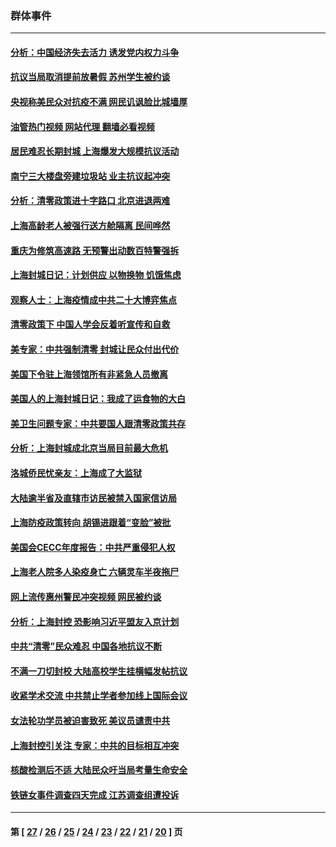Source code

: ### 群体事件
---
#### [分析：中国经济失去活力 诱发党内权力斗争](../../pages/ncid279/n13740219.md?05240045) 
#### [抗议当局取消提前放暑假 苏州学生被约谈](../../pages/ncid279/n13738981.md?05240045) 
#### [央视称美民众对抗疫不满 网民讥讽脸比城墙厚](../../pages/ncid279/n13738685.md?05240045) 
#### [油管热门视频 网站代理 翻墙必看视频](http://209.222.30.114:81/youtube.html?05240045)
#### [居民难忍长期封城 上海爆发大规模抗议活动](../../pages/ncid279/n13724894.md?05240045) 
#### [南宁三大楼盘旁建垃圾站 业主抗议起冲突](../../pages/ncid279/n13723244.md?05240045) 
#### [分析：清零政策进十字路口 北京进退两难](../../pages/ncid279/n13722760.md?05240045) 
#### [上海高龄老人被强行送方舱隔离 民间哗然](../../pages/ncid279/n13717318.md?05240045) 
#### [重庆为修筑高速路 无预警出动数百特警强拆](../../pages/ncid279/n13716893.md?05240045) 
#### [上海封城日记：计划供应 以物换物 饥饿焦虑](../../pages/ncid279/n13715646.md?05240045) 
#### [观察人士：上海疫情成中共二十大博弈焦点](../../pages/ncid279/n13713349.md?05240045) 
#### [清零政策下 中国人学会反着听宣传和自救](../../pages/ncid279/n13711002.md?05240045) 
#### [美专家：中共强制清零 封城让民众付出代价](../../pages/ncid279/n13709482.md?05240045) 
#### [美国下令驻上海领馆所有非紧急人员撤离](../../pages/ncid279/n13709373.md?05240045) 
#### [美国人的上海封城日记：我成了运食物的大白](../../pages/ncid279/n13707573.md?05240045) 
#### [美卫生问题专家：中共要国人跟清零政策共存](../../pages/ncid279/n13705925.md?05240045) 
#### [分析：上海封城成北京当局目前最大危机](../../pages/ncid279/n13702771.md?05240045) 
#### [洛城侨民忧亲友：上海成了大监狱](../../pages/ncid279/n13693937.md?05240045) 
#### [大陆逾半省及直辖市访民被禁入国家信访局](../../pages/ncid279/n13689201.md?05240045) 
#### [上海防疫政策转向 胡锡进跟着“变脸”被批](../../pages/ncid279/n13688098.md?05240045) 
#### [美国会CECC年度报告：中共严重侵犯人权](../../pages/ncid279/n13687784.md?05240045) 
#### [上海老人院多人染疫身亡 六辆灵车半夜拖尸](../../pages/ncid279/n13687060.md?05240045) 
#### [网上流传惠州警民冲突视频 网民被约谈](../../pages/ncid279/n13687562.md?05240045) 
#### [分析：上海封控 恐影响习近平盟友入京计划](../../pages/ncid279/n13686881.md?05240045) 
#### [中共“清零”民众难忍 中国各地抗议不断](../../pages/ncid279/n13685186.md?05240045) 
#### [不满一刀切封校 大陆高校学生挂横幅发帖抗议](../../pages/ncid279/n13683669.md?05240045) 
#### [收紧学术交流 中共禁止学者参加线上国际会议](../../pages/ncid279/n13684255.md?05240045) 
#### [女法轮功学员被迫害致死 美议员谴责中共](../../pages/ncid279/n13682069.md?05240045) 
#### [上海封控引关注 专家：中共的目标相互冲突](../../pages/ncid279/n13679402.md?05240045) 
#### [核酸检测后不适 大陆民众吁当局考量生命安全](../../pages/ncid279/n13674223.md?05240045) 
#### [铁链女事件调查四天完成 江苏调查组遭投诉](../../pages/ncid279/n13673940.md?05240045) 

---
#### 第 [ [27](./27.md?05240045) / [26](./26.md?05240045) / [25](./25.md?05240045) / [24](./24.md?05240045) / [23](./23.md?05240045) / [22](./22.md?05240045) / [21](./21.md?05240045) / [20](./20.md?05240045) ] 页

:::::

• What is required: The records must come back exactly, with their pictures removed.

• Response:
Source code

: ### 群体事件
---
#### [分析：中国经济失去活力 诱发党内权力斗争](../../pages/ncid279/n13740219.md?05240045) 
#### [抗议当局取消提前放暑假 苏州学生被约谈](../../pages/ncid279/n13738981.md?05240045) 
#### [央视称美民众对抗疫不满 网民讥讽脸比城墙厚](../../pages/ncid279/n13738685.md?05240045) 
#### [油管热门视频 网站代理 翻墙必看视频](http://209.222.30.114:81/youtube.html?05240045)
#### [居民难忍长期封城 上海爆发大规模抗议活动](../../pages/ncid279/n13724894.md?05240045) 
#### [南宁三大楼盘旁建垃圾站 业主抗议起冲突](../../pages/ncid279/n13723244.md?05240045) 
#### [分析：清零政策进十字路口 北京进退两难](../../pages/ncid279/n13722760.md?05240045) 
#### [上海高龄老人被强行送方舱隔离 民间哗然](../../pages/ncid279/n13717318.md?05240045) 
#### [重庆为修筑高速路 无预警出动数百特警强拆](../../pages/ncid279/n13716893.md?05240045) 
#### [上海封城日记：计划供应 以物换物 饥饿焦虑](../../pages/ncid279/n13715646.md?05240045) 
#### [观察人士：上海疫情成中共二十大博弈焦点](../../pages/ncid279/n13713349.md?05240045) 
#### [清零政策下 中国人学会反着听宣传和自救](../../pages/ncid279/n13711002.md?05240045) 
#### [美专家：中共强制清零 封城让民众付出代价](../../pages/ncid279/n13709482.md?05240045) 
#### [美国下令驻上海领馆所有非紧急人员撤离](../../pages/ncid279/n13709373.md?05240045) 
#### [美国人的上海封城日记：我成了运食物的大白](../../pages/ncid279/n13707573.md?05240045) 
#### [美卫生问题专家：中共要国人跟清零政策共存](../../pages/ncid279/n13705925.md?05240045) 
#### [分析：上海封城成北京当局目前最大危机](../../pages/ncid279/n13702771.md?05240045) 
#### [洛城侨民忧亲友：上海成了大监狱](../../pages/ncid279/n13693937.md?05240045) 
#### [大陆逾半省及直辖市访民被禁入国家信访局](../../pages/ncid279/n13689201.md?05240045) 
#### [上海防疫政策转向 胡锡进跟着“变脸”被批](../../pages/ncid279/n13688098.md?05240045) 
#### [美国会CECC年度报告：中共严重侵犯人权](../../pages/ncid279/n13687784.md?05240045) 
#### [上海老人院多人染疫身亡 六辆灵车半夜拖尸](../../pages/ncid279/n13687060.md?05240045) 
#### [网上流传惠州警民冲突视频 网民被约谈](../../pages/ncid279/n13687562.md?05240045) 
#### [分析：上海封控 恐影响习近平盟友入京计划](../../pages/ncid279/n13686881.md?05240045) 
#### [中共“清零”民众难忍 中国各地抗议不断](../../pages/ncid279/n13685186.md?05240045) 
#### [不满一刀切封校 大陆高校学生挂横幅发帖抗议](../../pages/ncid279/n13683669.md?05240045) 
#### [收紧学术交流 中共禁止学者参加线上国际会议](../../pages/ncid279/n13684255.md?05240045) 
#### [女法轮功学员被迫害致死 美议员谴责中共](../../pages/ncid279/n13682069.md?05240045) 
#### [上海封控引关注 专家：中共的目标相互冲突](../../pages/ncid279/n13679402.md?05240045) 
#### [核酸检测后不适 大陆民众吁当局考量生命安全](../../pages/ncid279/n13674223.md?05240045) 
#### [铁链女事件调查四天完成 江苏调查组遭投诉](../../pages/ncid279/n13673940.md?05240045) 

---
#### 第 [ [27](./27.md?05240045) / [26](./26.md?05240045) / [25](./25.md?05240045) / [24](./24.md?05240045) / [23](./23.md?05240045) / [22](./22.md?05240045) / [21](./21.md?05240045) / [20](./20.md?05240045) ] 页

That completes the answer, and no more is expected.